Toptal services are deployed across hundreds of servers. In order to make sure we are delivering high quality code frequently and predictably we built a complex CI system to support our development.
You will be responsible for designing, building, deploying, and maintaining CI systems and environments, with shared ownership with the development teams.
We are embracing DevOps practices, where the CI Infrastructure team develops CI systems, automation, tooling, and workflows and has a consulting/mentoring role in enabling developer teams to own the whole lifecycle of the software they are making.
Collaborate regularly with engineering teams to improve the company’s engineering tools, systems, procedures, and data security, not just administer clusters and cloud services.
Join daily scrum standups (GMT-3 to GMT+5). Expect pair programming, engaging in peer code reviews, and using collaboration tools like Slack and Zoom.
In the first week, expect to:
- Begin onboarding into Toptal.
- Learn about our team’s processes and get an overview of the current CI setup.
In the first month, expect to:
- Gain insight into our systems by learning why they are built the way they are and how to improve them.
- Get familiar with monitoring and alerting solutions.
- Begin to learn a variety of roles in a wide range of Infrastructure projects.
In the first three months, expect to:
- Start working on support tasks to get familiar with the core tools and setup and everyday challenges.
- Provide excellent customer service by understanding and addressing the teams’ needs and expectations through effective communication and collaboration while learning about our infrastructure.
- Write CI pipelines on your own.
- Learn how teams are using CI and what are the biggest challenges.
In the first six months, expect to:
- Support and improve CI infrastructure design, architecture, and implementation support.
- Participate in the on-call rotation schedule (during business hours) to support CI related help requests.
- Report any performance issues faced by the CI systems, drill down to find out what caused it, and coordinate with other teams to resolve them.
In the first year, expect to:
- Communicate with key partners on project engagements.
- Partner closely with our teams in the engineering area to develop CI infrastructure automation and management solutions with a strong focus on scalability, observability, automation, reliability, security, and quality.
- Plan and coordinate improvements related to CI infrastructure.
- Participate in technology initiatives that enable developers to deliver their services to our customers with minimal friction and a high degree of quality.
- Postgresql experience.
- Hands-on experience with Jenkins and GitHub Actions.
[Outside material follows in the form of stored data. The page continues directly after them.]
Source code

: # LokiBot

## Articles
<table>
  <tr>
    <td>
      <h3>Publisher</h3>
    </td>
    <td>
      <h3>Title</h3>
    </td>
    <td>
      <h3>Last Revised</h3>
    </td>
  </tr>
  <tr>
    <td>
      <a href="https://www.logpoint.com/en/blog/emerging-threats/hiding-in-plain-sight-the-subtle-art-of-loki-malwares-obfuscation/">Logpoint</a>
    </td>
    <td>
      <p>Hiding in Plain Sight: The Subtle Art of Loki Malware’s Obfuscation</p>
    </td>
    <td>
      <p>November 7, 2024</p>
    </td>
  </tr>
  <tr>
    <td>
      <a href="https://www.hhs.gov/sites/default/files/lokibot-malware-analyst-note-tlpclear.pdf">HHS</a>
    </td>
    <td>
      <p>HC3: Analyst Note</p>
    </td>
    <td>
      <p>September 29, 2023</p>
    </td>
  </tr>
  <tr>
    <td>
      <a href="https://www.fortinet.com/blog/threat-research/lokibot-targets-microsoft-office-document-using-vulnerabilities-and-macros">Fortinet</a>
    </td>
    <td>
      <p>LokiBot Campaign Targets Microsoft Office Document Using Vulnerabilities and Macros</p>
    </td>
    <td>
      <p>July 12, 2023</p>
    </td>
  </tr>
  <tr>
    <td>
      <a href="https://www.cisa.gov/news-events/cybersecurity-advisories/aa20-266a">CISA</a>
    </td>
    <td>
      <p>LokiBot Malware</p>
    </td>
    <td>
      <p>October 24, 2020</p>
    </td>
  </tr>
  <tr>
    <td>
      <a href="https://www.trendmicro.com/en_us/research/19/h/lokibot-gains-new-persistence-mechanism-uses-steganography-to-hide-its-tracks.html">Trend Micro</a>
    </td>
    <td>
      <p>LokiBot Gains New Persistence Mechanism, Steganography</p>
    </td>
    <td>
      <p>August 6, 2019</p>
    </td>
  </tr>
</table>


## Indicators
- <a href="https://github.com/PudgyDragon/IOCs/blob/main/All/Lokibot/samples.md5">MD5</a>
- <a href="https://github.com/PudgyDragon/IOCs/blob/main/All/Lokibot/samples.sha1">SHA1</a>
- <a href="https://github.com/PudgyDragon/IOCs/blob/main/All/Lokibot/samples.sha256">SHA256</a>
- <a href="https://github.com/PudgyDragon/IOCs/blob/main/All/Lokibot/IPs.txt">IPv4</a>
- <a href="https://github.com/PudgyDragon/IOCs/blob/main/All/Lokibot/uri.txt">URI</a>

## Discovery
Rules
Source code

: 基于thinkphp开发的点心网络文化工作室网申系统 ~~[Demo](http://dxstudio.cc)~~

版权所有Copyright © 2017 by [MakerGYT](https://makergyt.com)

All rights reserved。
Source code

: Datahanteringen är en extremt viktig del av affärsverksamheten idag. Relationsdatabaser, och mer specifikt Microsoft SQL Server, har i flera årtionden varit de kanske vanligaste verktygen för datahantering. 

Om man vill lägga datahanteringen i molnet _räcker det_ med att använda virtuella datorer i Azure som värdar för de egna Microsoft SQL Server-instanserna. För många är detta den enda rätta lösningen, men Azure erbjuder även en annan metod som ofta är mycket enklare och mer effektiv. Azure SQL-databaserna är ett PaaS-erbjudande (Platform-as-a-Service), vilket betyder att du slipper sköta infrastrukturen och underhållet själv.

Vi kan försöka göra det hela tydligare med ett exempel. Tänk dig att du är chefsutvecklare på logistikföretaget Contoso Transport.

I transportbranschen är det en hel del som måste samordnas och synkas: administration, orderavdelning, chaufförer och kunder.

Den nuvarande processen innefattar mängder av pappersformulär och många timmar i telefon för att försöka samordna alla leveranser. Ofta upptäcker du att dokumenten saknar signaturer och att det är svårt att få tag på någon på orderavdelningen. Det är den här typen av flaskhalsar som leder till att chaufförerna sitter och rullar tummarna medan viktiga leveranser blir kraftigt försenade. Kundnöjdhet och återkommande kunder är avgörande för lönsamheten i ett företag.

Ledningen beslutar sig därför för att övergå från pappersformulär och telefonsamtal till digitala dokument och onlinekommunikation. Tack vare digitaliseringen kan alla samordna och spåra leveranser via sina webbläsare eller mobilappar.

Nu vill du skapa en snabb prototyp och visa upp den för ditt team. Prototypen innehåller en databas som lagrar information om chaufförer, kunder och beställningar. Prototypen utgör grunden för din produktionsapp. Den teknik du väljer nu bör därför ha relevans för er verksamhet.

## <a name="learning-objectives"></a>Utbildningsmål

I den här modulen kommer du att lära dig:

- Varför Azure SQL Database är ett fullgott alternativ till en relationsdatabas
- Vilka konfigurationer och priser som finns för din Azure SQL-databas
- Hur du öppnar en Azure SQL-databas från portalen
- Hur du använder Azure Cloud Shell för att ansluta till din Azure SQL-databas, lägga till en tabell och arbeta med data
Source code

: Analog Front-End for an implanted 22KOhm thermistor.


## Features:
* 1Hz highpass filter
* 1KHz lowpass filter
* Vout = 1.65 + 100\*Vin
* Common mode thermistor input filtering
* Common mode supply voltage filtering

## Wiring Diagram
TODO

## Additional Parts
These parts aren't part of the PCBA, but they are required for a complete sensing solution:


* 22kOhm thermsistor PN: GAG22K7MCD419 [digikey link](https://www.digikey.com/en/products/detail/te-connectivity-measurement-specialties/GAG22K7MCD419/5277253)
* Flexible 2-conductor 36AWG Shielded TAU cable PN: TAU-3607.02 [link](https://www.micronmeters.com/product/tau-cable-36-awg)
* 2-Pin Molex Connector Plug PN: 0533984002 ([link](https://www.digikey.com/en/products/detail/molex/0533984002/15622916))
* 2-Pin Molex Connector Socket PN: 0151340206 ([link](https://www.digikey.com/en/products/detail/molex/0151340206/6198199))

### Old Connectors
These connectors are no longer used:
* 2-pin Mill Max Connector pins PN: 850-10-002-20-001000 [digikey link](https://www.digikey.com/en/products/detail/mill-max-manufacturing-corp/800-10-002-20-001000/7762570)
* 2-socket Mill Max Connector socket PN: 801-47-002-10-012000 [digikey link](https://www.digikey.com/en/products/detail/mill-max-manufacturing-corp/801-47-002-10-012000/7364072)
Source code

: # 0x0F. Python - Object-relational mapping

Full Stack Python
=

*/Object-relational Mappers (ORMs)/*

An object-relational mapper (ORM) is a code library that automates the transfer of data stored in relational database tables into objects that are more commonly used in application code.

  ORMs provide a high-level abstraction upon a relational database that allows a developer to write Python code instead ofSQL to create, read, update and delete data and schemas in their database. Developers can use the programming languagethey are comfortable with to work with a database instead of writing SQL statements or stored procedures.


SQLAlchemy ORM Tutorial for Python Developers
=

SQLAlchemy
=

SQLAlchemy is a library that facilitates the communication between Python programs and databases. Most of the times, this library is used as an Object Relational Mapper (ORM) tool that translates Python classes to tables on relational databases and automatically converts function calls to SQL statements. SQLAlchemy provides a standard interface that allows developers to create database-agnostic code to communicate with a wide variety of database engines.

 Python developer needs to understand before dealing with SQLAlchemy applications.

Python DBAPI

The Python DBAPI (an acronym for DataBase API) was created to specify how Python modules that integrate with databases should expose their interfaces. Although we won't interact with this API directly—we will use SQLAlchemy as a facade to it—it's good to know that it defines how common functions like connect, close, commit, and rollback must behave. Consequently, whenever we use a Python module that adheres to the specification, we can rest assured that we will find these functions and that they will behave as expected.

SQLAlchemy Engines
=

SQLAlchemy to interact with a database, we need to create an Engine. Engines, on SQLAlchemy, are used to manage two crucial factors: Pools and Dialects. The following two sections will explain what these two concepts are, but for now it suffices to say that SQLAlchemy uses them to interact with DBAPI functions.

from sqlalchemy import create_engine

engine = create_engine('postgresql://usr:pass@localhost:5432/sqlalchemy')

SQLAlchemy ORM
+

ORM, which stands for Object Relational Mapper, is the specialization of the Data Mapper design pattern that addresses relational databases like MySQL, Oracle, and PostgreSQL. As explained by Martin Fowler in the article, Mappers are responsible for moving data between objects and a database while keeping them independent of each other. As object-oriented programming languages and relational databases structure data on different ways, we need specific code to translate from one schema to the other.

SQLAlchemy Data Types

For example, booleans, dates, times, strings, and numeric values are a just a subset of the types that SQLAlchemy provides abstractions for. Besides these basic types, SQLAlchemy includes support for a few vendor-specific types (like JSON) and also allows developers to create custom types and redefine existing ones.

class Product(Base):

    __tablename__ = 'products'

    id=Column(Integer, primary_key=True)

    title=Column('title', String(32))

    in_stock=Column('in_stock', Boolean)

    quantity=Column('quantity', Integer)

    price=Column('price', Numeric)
- Hands-on experience with system and application metric collection and alerting services like Grafana, Prometheus, or others. A keen focus on what makes a system observable.
- Experience with Docker, Docker Compose, and building optimized docker files.
- Experience with Google Cloud platform.
- Experience with Kubernetes environments: production operations, troubleshooting, debugging, cluster provisioning, and management.
- Be proficient in deploying automation with tools like ansible and terraform, as well as version control.
- Be eager to help teammates, share knowledge with them, and learn from them.
- A strong understanding of modern systems and service-related security methodologies.